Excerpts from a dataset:
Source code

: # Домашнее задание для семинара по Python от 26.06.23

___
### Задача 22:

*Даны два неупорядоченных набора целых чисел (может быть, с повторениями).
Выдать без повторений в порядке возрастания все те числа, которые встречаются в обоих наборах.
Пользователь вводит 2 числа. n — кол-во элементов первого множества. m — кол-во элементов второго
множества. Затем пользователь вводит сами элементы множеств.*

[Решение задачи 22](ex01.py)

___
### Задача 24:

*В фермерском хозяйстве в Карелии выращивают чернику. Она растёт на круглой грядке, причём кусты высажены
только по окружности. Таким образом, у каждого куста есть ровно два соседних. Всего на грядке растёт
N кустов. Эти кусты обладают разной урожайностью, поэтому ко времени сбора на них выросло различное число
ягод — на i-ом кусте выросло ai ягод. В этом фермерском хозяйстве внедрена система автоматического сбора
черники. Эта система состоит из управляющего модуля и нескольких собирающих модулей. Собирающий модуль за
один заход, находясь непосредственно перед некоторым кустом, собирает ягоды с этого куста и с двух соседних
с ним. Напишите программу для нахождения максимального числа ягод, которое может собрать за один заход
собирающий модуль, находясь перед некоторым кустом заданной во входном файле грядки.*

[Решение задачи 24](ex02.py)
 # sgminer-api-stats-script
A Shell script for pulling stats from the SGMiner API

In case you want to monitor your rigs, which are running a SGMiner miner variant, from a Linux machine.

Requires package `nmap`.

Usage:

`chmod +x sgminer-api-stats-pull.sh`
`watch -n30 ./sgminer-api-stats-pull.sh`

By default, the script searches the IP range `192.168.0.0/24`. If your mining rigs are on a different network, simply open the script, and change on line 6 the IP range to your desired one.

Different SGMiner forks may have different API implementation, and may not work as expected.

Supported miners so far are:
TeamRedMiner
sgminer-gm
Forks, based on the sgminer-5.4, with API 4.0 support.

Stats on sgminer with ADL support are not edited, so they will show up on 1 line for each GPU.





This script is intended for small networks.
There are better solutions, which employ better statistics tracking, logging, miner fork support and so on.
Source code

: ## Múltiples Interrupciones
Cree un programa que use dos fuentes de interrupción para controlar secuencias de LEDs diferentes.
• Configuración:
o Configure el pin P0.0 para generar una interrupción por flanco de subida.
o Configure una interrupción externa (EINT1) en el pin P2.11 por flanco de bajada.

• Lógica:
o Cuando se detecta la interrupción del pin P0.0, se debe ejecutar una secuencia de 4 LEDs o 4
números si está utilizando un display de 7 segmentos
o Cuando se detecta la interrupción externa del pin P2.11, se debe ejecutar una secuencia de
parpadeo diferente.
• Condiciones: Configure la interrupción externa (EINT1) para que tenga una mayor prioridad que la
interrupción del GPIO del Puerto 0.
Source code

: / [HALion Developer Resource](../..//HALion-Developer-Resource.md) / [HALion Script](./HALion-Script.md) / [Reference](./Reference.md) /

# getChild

* * *

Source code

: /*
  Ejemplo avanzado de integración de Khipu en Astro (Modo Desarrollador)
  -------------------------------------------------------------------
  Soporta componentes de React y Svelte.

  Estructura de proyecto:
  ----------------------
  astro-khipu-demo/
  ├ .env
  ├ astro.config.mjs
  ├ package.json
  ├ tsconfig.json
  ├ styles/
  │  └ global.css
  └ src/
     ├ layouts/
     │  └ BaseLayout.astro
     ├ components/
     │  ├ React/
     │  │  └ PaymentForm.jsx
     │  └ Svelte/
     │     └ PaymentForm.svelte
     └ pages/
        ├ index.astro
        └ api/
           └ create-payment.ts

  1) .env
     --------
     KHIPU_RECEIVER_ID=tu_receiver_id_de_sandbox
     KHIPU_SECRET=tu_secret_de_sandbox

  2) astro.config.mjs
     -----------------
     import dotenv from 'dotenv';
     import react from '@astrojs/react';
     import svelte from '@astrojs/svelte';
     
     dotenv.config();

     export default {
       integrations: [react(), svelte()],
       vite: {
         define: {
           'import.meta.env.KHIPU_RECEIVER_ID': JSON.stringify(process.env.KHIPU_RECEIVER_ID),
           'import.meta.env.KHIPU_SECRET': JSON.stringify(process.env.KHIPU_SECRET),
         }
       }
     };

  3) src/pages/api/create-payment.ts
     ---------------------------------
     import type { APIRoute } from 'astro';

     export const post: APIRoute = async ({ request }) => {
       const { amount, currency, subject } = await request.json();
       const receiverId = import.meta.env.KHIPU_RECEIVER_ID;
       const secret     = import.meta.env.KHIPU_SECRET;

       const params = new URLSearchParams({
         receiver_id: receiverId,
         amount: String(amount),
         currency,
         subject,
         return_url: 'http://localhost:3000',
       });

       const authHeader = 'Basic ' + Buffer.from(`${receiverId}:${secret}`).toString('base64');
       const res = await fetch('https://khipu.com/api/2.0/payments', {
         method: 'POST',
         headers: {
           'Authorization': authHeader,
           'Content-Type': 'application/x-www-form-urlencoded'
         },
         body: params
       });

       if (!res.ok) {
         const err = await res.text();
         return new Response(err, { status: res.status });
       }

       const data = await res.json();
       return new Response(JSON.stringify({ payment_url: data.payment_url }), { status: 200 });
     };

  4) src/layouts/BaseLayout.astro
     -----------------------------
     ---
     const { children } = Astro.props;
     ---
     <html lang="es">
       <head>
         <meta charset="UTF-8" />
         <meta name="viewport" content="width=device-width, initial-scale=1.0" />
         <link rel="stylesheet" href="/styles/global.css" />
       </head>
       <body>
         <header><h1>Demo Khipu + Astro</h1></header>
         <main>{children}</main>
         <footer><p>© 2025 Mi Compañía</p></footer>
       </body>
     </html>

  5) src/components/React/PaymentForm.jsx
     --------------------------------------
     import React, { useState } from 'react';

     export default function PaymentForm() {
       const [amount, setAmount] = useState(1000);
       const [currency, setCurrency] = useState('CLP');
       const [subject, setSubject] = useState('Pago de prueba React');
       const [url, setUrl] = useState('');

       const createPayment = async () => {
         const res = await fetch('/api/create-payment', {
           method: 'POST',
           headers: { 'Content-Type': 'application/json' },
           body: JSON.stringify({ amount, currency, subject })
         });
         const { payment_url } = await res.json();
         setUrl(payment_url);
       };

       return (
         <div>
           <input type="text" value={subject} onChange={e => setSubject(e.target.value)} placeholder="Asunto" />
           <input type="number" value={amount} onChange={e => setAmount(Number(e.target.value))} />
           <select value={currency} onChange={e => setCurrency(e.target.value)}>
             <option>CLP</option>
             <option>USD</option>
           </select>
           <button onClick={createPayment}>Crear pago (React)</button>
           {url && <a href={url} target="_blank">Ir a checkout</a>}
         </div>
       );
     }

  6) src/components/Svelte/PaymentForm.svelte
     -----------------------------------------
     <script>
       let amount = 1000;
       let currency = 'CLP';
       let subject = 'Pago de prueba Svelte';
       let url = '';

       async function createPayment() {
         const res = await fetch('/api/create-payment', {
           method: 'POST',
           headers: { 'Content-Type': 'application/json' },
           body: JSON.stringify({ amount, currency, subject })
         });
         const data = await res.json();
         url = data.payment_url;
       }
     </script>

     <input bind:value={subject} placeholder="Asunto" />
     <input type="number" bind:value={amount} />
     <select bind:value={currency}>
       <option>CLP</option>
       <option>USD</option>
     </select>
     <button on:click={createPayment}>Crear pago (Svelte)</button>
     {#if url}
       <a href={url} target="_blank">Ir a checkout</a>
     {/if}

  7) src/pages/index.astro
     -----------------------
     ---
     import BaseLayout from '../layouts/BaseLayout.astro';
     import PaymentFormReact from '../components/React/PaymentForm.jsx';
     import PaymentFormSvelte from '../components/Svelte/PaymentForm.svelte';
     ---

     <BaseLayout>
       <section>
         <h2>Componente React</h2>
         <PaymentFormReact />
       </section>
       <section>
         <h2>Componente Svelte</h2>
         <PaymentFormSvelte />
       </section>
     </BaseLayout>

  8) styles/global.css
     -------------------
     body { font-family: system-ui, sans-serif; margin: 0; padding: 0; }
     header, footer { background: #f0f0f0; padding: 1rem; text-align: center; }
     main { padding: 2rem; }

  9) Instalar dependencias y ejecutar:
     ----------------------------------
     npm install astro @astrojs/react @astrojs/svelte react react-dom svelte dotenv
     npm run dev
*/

Work request
Show every line of the data in which the word "flanco" appears.

Task answer
o Configure el pin P0.0 para generar una interrupción por flanco de subida.
o Configure una interrupción externa (EINT1) en el pin P2.11 por flanco de bajada.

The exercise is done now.